Además sólo ahí se puede encontrar comida a esta hora. Tamales y atole. Eso o cacahuates y pastillas de menta. Espero 10 minutos y me voy. No tengo hambre. Parece que no va a llover otra vez. Me atravieso a comprar cigarros en el K. Dos más se acercan con una caguama vacía. "A reponer los muertos", dicen o les digo, no importa. Estamos en la misma fiesta, no importa que nunca nos viéramos antes. Esa es la complicidad básica. Bajamos un poco las defensas a través de la cortesía sólo para mostrarle al otro que somos tan inofensivos como él. No tengo idea cómo lo hagan las mujeres, pero seguro será más sofisticado. No sé si una chica de la facultad saldría inerme a estas horas de estas calles, pero ningún vago se atrevería a chiflarle a la fichera que va saliendo con su abrigo largo, unas cuentas rojas rozándole los altos tobillos encasquetados en sendos tacones de aguijón, a la que le cierran la puerta del taxi y le prenden la luz para que se ajuste el maquillaje --siempre excesivo, siempre innecesario, casi teatral, como el de cualquier mujer que usa maquillaje de día-- y se pierden manejando en la calle vacía, fingiendo una prisa que el taxista finge a su vez.
Una fuga.
Y ya pasaron 20 minutos y estos cabrones que no llegan.
Será volver a casa, rebuscar en el bolsillo --ese escroto secundario, que dice Deniz-- por las llaves y entrar sin que nadie nos mida las huellas, e incluso al entrar al vestíbulo del edificio dudar si no hay alguien que nos espere franqueándonos las esquinas; luego de dudar rápidamente de la posición de cada sombra, dudar una vez más en el rellano de cada piso, de cada pasillo. Podrían estar, aunque sabes que no estarán. Hoy tampoco. ¿Quiénes?, no sabes. No importa. Es necesario cuidarse de ellos. Incluso después de entrar a casa y echar el pestillo. Después de dejar las llaves en la repisa y el saco sobre la silla. La precaución al encender la luz de la habitación no mengua; imaginas sombras que te saltan realmente encima desde las esquinas, pero nada de ellos. E incluso al cerrar los ojos dejar que el oído siga vigilando un poco más.

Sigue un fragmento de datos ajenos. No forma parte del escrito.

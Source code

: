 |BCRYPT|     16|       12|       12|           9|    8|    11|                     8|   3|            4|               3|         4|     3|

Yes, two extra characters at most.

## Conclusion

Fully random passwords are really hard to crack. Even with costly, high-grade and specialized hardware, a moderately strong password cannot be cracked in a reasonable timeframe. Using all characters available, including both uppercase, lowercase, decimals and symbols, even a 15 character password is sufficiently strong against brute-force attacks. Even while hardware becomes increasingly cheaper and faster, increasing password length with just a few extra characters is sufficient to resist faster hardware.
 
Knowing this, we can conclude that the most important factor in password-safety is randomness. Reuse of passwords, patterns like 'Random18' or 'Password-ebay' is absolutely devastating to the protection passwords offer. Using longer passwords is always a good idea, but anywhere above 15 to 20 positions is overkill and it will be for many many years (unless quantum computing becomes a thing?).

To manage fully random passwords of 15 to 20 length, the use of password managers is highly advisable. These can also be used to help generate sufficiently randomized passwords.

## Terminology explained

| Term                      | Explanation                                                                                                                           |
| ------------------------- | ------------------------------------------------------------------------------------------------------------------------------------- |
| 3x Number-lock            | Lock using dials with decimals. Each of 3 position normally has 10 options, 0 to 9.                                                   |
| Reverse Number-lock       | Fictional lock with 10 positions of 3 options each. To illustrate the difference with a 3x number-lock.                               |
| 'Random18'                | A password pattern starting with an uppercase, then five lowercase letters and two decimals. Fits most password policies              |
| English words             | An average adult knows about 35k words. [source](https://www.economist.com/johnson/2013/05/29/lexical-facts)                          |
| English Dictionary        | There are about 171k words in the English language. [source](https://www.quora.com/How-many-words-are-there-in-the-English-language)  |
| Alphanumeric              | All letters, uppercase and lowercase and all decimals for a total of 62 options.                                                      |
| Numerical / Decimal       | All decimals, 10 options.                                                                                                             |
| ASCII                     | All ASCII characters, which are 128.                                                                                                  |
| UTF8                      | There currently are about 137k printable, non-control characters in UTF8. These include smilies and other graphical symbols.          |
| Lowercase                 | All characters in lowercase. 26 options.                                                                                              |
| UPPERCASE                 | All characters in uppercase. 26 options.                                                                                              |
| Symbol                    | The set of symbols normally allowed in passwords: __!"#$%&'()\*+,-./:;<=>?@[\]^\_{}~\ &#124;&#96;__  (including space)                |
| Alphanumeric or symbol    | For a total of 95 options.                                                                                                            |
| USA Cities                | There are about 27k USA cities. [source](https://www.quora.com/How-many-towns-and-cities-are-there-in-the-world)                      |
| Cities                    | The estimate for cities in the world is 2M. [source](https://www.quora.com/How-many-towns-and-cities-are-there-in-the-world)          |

Sólo por si se les ocurre esperar a que te duermas para venir.
Que no te atrapen desprevenido, esa ha sido la consigna desde siempre, pero francamente ya estás cansado.

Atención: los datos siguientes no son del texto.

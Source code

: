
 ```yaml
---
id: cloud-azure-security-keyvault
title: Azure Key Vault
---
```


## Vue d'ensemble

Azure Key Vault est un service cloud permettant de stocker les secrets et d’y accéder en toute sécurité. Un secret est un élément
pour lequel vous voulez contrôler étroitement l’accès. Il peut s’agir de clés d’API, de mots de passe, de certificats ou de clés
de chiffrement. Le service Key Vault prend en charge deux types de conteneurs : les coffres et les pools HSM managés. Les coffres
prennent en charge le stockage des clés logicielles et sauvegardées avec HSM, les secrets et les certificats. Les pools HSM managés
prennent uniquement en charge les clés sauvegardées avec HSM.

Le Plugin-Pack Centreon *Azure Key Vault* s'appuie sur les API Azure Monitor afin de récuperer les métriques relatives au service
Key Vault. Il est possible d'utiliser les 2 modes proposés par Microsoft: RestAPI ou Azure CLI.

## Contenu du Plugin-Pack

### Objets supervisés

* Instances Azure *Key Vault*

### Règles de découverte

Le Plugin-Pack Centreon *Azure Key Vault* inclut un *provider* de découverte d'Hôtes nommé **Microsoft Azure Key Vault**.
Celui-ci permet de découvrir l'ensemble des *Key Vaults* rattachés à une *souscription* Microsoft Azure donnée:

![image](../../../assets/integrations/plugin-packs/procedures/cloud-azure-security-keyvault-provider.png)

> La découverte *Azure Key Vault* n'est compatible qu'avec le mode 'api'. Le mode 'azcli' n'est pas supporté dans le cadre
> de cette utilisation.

Tanta precaución te hace sospechar, a tu vez, que toda esta vigilancia y práctica de la atención es una forma de desear que te atrapen. Que te atrapen cómo o por qué, tampoco importa. Todo lo sabremos a su tiempo. Es de lo que se trata al final para los cristianos y ni siquiera la superstición del pecado original pueden tomarse en serio. La culpa a priori. El efecto precediendo a todas las causas. La condena antes que el delito. Porque sabes que al menos has estado encerrado aquí afuera, con ellos. Con ellos, pues, como diciendo con ustedes. Pero después de que te pones los párpados en su lugar como las alas de una enorme cucaracha, ya estás sólo verdaderamente con ellos. Todas las precauciones acaban. Empiezas a soñar. Sabes que estás soñando incluso antes de estar dormido, balanceándote en la frontera del estado alfa. Y sueñas que caminas en una calle larga donde un camión de pollos está descargando floreros llenos de medusas. Te dices que es extraño, pero que a fin de cuentas la orina que neutraliza el veneno de las medusas es de un olor muy parecido al del pollo. Te das cuenta que estás soñando y caminas más rápido hasta que la velocidad se vuelve una forma de la fijeza. Ya puedes estar en más de un lugar al mismo tiempo. Ya eres también los que te persiguen, y puedes anticiparte a tu propia vigilancia.
Y al menos en el laberinto transparente el monstruo y el héroe se saludan con indiferencia, pero sin rencor, a través de sus paredes invisibles.